How to use the queueing system on the Alphas

NOTE: this documentation is obsolete. DQS (aka GridEngine) is no longer available on DEC/Alpha/Tru64 and Sun/Solaris computers at CLASSE. Those hardware architectures are no longer available as computing facilities. As of 2013, information about the use of GridEngine for running jobs on the CLASSE Intel-architecture Linux compute farm is available at https://wiki.classe.cornell.edu/Computing/GridEngine

The Distributed Queueing System

The queueing system for the CLEO Analysis Facility (CAF) is arranged following a resource-allocation model, with batch queue groups controlling access to the various resources. A job should be submitted to the queue group named after the resource that the job requires, where the required resource may be a ROAR data set or a tape drive.

Jobs that require tape drives should always be submitted to the appropriate tape queue, no matter what disk data set is being used. Tape jobs must use the "utb" facility to request the appropriate tape mount(s) by the batch operator. Examples of how to use the mount request commands mntdlt and mnt4mt are shown below.

Changes in the current version of DQS

This is a major change since versions 2 that we were using for the past few years. Most of new features tend to be somewhat invisible to the DQS users. One of the limitations in the past was that one can not pass environment variables to the batch job, this has changed. The second is the group concept that we used to classify the resource type of machines, this is now changed to resource list which give us finer control of what the machine is for. The third major one is the implementation of cluster, or cell, as described in its man pages. Each cell consists of its own queuing master and nodes that it manages, with its own separate accounting and scheduling policy.

You can now pass all your current environment variables with the -V switch, either on the command line of in your script. If only a few of the variables is needed, use -v follow by the list of named variables. The downside is that now you have to define some cleo related variables like using cleodef in your script if you are not using any of the -V or -v switches.

The group assignment that we used to select the nodes is now replaced by resource list, e.g. the roar data set group 4sd-g is broken down to individual resource 4sD, 4sE, 4sF and 4sG. All entries in the directory listing from /cdat/roar/list are considered as available resources. A job needing a dlt drive should be using the resource specifier "-l dlt" as in the following example. To access the files from the tape staging facility, currently consists of lnsmc1 and lnsmc2, you can use the shorthand resource name mc1 or mc2, and check the file listing from /cdat/roar/list/mc{1,2}, which Ken Mclean is maintainning.
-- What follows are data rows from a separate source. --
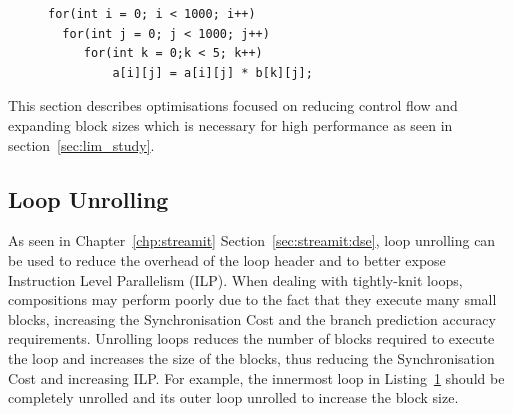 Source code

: 
\begin{figure}[t]
\lstset{language=C,numbersep=4pt}
\begin{center}
\begin{lstlisting}
for(int i = 0; i < 1000; i++)
  for(int j = 0; j < 1000; j++)
     for(int k = 0;k < 5; k++)
         a[i][j] = a[i][j] * b[k][j];
\end{lstlisting}
\end{center}
\vspace{-2em}
\label{lst:small}
\end{figure}

This section describes optimisations focused on reducing control flow and expanding block sizes which is necessary for high performance as seen in section~\ref{sec:lim_study}.

\subsection{Loop Unrolling}
As seen in Chapter~\ref{chp:streamit} Section~\ref{sec:streamit:dse}, loop unrolling can be used to reduce the overhead of the loop header and to better expose Instruction Level Parallelism (ILP).
When dealing with tightly-knit loops, compositions may perform poorly due to the fact that they execute many small blocks, increasing the Synchronisation Cost and the branch prediction accuracy requirements.
Unrolling loops reduces the number of blocks required to execute the loop and increases the size of the blocks, thus reducing the Synchronisation Cost and increasing ILP.
For example, the innermost loop in Listing~\ref{lst:small} should be completely unrolled and its outer loop unrolled to increase the block size.

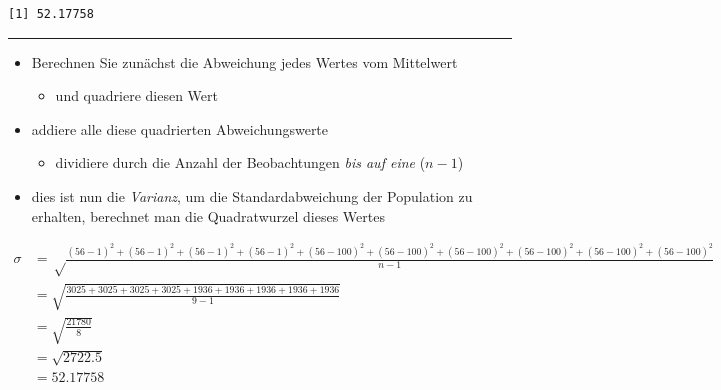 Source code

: \documentclass[
  letterpaper,
  DIV=11]{scrartcl}
\providecommand{\tightlist}{%
  \setlength{\itemsep}{0pt}\setlength{\parskip}{0pt}}\usepackage{longtable,booktabs,array}
\begin{document}
\begin{verbatim}
[1] 52.17758
\end{verbatim}

\begin{center}\rule{0.5\linewidth}{0.5pt}\end{center}

\begin{tcolorbox}[enhanced jigsaw, breakable, colbacktitle=quarto-callout-note-color!10!white, toptitle=1mm, bottomrule=.15mm, rightrule=.15mm, coltitle=black, toprule=.15mm, opacityback=0, leftrule=.75mm, left=2mm, colframe=quarto-callout-note-color-frame, bottomtitle=1mm, titlerule=0mm, title=\textcolor{quarto-callout-note-color}{\faInfo}\hspace{0.5em}{CBerechnung der Standardabweichung}, arc=.35mm, colback=white, opacitybacktitle=0.6]

\begin{itemize}
\tightlist
\item
  Berechnen Sie zunächst die Abweichung jedes Wertes vom Mittelwert

  \begin{itemize}
  \tightlist
  \item
    und quadriere diesen Wert
  \end{itemize}
\item
  addiere alle diese quadrierten Abweichungswerte

  \begin{itemize}
  \tightlist
  \item
    dividiere durch die Anzahl der Beobachtungen \emph{bis auf eine}
    (\(n-1\))
  \end{itemize}
\item
  dies ist nun die \emph{Varianz}, um die Standardabweichung der
  Population zu erhalten, berechnet man die Quadratwurzel dieses Wertes
\end{itemize}

\begin{align}

\sigma & = \sqrt\frac{(56-1)^2 + (56-1)^2 + (56-1)^2 + (56-1)^2 + (56-100)^2 +
        (56-100)^2 + (56-100)^2 + (56-100)^2 + (56-100)^2 + (56-100)^2}{n-1}
\\
& = \sqrt{\frac{3025 + 3025 + 3025 + 3025 + 1936 + 1936 + 1936 + 1936 + 1936}{9-1}}
\\
& = \sqrt{\frac{21780}{8}}
\\
& = \sqrt{2722.5}
\\
& = 52.17758


\end{align}
\end{tcolorbox}
\end{document}
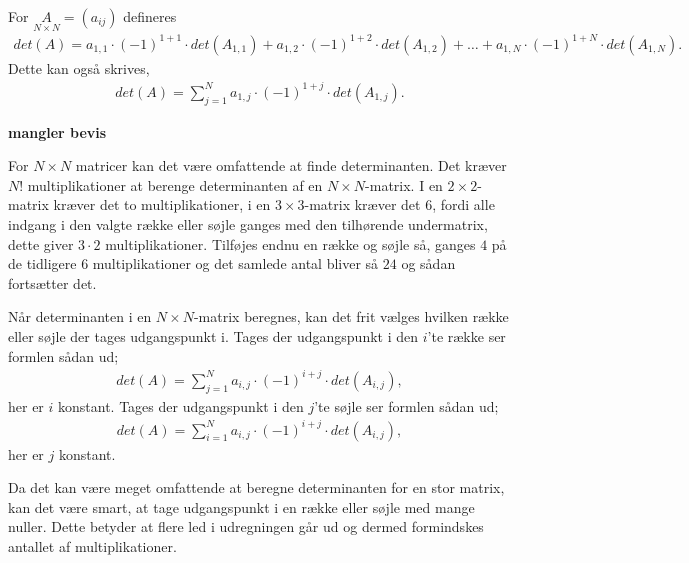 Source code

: \begin{defn}
For $\underset{N \times N}{A}=(a_{ij})$ defineres 
\begin{align*}
det(A)=a_{1,1} \cdot (-1)^{1+1} \cdot det(A_{1,1}) + a_{1,2} \cdot (-1)^{1+2} \cdot det(A_{1,2}) + \dots + a_{1,N} \cdot (-1)^{1+N} \cdot det(A_{1,N}).
\end{align*}
Dette kan også skrives, 
\begin{align*}
det(A)=\sum_{j=1}^{N} a_{1,j} \cdot (-1)^{1+j} \cdot det(A_{1,j}).
\end{align*}
\end{defn}

\textbf{mangler bevis}

For $N \times N$ matricer kan det være omfattende at finde determinanten. Det kræver $N!$ multiplikationer at berenge determinanten af en $N \times N$-matrix. I en $2 \times 2$-matrix kræver det to multiplikationer, i en $3 \times 3$-matrix kræver det 6, fordi alle indgang i den valgte række eller søjle ganges med den tilhørende undermatrix, dette giver $3 \cdot 2$ multiplikationer. Tilføjes endnu en række og søjle så,  ganges $4$ på de tidligere $6$ multiplikationer og det samlede antal bliver så $24$ og sådan fortsætter det.\\

\begin{stn}
Når determinanten i en $N \times N$-matrix beregnes, kan det frit vælges hvilken række eller søjle der tages udgangspunkt i. Tages der udgangspunkt i den $i$'te række ser formlen sådan ud;
\begin{align*}
det(A)=\sum_{j=1}^{N}a_{i,j} \cdot (-1)^{i+j} \cdot det(A_{i,j}),
\end{align*}
her er $i$ konstant. Tages der udgangspunkt i den $j$'te søjle ser formlen sådan ud;
\begin{align*}
det(A)=\sum_{i=1}^{N}a_{i,j} \cdot (-1)^{i+j} \cdot det(A_{i,j}),
\end{align*}
her er $j$ konstant.
\end{stn}

Da det kan være meget omfattende at beregne determinanten for en stor matrix, kan det være smart, at tage udgangspunkt i en række eller søjle med mange nuller.
Dette betyder at flere led i udregningen går ud og dermed formindskes antallet af multiplikationer.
In addition to CAF, DAF, a third cell, SPF (Service Provider Facility/Special Project Farm) is created for people running service tasks so it won't penalize their normal analysis jobs. You can pass the job info from CAF to SPF with "-cell spf" either on the command line or inside the srcipt.

Qstat shows only the running and pending jobs, if you want to see the full listing of the available queues, use the -f switch. Some people had problem of job disappearing without any output using the -cwd switch, if you had similar encounter,, avoid using it.

A Sample Batch ROAR Job

A script for a simple ROAR job might look like this:

#! /bin/ksh
#$ -l 4s7
/cleo/clib/bin/rchk << EoD
datad in /cdat/roar/datset/4s7_1/p2_54032-54042_4s7_1_rh.rp
datad in /cdat/roar/datset/4s7_1/p2_54045-54055_4s7_1_rh.rp
go exit

If you were to call this file "myscript", then the command
        % qsub myscript

would send the script to a node that has the resource of 4s7 data set.

Notice that the second line begins with the characters "#$"--this indicates that the line contains embedded flags for the queueing system. If your script is written for a shell other than /bin/sh, you will need to add "-S /bin/csh" to your command line or "#$ -S /bin/csh" to your script.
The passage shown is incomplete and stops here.